= What you need to do =
The answer must consist of every line from the data that holds the string "notes".

==== Records for processing

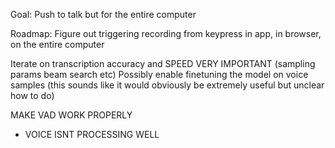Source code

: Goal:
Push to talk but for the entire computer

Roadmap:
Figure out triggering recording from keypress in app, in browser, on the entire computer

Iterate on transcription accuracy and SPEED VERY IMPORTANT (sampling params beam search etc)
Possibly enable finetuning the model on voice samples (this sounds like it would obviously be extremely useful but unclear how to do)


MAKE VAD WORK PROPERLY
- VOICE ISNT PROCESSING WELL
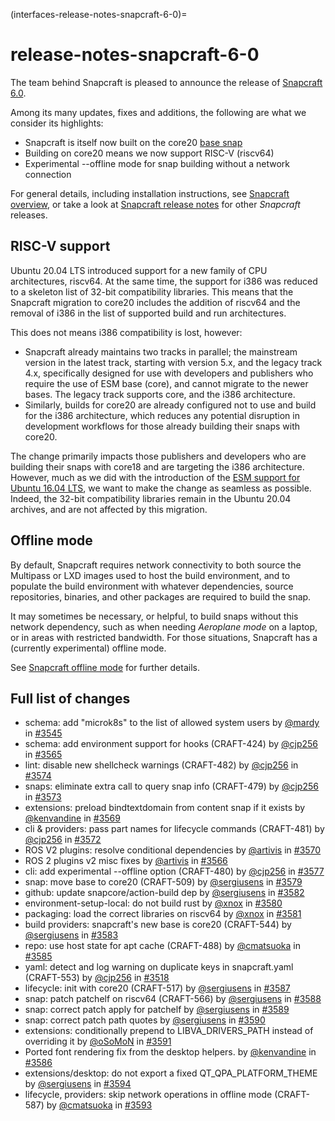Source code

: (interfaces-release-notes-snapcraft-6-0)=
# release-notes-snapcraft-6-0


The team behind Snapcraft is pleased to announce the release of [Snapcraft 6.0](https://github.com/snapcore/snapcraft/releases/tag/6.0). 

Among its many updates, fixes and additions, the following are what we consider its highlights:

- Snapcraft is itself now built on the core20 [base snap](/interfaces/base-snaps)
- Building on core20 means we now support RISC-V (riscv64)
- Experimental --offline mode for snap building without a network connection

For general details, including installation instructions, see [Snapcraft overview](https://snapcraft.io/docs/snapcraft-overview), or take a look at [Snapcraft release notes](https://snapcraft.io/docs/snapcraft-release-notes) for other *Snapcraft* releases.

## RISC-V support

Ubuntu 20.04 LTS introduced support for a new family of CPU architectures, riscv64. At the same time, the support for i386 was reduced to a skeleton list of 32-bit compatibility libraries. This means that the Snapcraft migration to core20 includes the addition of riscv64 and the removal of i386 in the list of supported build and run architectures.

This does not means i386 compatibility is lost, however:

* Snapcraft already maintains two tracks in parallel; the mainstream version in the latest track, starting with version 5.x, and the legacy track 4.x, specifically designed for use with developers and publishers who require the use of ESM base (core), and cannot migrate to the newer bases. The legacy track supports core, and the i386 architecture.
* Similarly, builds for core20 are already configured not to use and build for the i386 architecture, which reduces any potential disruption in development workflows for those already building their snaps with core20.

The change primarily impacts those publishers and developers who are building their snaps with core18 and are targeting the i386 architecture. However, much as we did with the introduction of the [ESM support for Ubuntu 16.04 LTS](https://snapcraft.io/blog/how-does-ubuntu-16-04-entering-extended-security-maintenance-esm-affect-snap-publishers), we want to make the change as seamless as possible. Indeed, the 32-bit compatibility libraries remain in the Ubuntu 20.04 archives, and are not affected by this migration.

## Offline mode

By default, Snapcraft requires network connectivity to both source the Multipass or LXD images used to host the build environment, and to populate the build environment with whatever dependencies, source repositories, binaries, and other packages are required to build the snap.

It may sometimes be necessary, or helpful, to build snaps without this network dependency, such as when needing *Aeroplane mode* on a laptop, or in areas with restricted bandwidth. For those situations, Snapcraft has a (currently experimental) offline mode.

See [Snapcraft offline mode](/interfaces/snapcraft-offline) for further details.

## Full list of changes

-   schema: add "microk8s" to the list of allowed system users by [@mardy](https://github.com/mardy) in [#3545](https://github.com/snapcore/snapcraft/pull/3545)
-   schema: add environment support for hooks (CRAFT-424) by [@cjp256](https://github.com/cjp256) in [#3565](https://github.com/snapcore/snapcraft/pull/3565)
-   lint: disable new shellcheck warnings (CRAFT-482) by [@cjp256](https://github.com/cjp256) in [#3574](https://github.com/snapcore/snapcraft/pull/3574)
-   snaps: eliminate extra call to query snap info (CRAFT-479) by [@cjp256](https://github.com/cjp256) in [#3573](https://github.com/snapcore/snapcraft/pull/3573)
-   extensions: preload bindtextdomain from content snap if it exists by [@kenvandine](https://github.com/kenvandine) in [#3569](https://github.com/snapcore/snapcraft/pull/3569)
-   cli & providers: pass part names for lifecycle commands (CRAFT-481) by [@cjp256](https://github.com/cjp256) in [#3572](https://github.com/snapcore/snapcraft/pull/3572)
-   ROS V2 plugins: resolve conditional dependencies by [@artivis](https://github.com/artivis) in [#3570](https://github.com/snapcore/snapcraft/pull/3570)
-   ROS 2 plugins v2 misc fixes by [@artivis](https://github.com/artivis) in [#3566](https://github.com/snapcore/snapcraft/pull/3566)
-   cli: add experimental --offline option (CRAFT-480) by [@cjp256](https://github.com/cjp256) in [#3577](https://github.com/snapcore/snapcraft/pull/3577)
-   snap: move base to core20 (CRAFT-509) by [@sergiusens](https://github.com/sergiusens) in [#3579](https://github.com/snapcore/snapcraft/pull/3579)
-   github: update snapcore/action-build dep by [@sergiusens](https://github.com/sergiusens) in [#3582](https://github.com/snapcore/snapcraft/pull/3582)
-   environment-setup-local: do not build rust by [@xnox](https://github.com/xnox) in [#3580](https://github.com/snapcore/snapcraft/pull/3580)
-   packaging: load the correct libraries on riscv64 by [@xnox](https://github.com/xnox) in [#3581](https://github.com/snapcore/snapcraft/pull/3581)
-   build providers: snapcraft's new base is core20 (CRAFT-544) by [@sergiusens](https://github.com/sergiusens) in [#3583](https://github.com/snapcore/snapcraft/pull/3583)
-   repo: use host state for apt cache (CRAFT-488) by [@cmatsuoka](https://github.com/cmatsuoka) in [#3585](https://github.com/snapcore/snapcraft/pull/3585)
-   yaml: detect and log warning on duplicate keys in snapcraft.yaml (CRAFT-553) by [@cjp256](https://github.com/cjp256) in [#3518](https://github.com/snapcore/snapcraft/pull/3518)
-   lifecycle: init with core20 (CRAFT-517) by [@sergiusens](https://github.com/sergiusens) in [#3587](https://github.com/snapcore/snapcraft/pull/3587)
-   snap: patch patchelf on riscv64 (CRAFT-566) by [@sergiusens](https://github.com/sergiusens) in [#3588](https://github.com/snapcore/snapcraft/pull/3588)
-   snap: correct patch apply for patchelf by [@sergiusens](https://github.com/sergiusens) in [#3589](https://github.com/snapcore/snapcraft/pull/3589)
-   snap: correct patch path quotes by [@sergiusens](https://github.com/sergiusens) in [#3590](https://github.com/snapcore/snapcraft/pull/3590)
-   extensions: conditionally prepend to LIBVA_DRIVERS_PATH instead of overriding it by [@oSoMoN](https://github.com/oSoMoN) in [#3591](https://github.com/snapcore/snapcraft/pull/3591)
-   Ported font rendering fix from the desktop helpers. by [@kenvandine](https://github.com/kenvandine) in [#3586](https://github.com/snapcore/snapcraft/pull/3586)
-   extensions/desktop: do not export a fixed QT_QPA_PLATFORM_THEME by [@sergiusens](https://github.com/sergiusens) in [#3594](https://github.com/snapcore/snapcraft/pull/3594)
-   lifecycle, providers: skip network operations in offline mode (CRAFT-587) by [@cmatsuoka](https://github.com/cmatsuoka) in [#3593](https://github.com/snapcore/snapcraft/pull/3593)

========

= Response to this task =
: (interfaces-release-notes-snapcraft-6-0)=
# release-notes-snapcraft-6-0
For general details, including installation instructions, see [Snapcraft overview](https://snapcraft.io/docs/snapcraft-overview), or take a look at [Snapcraft release notes](https://snapcraft.io/docs/snapcraft-release-notes) for other *Snapcraft* releases.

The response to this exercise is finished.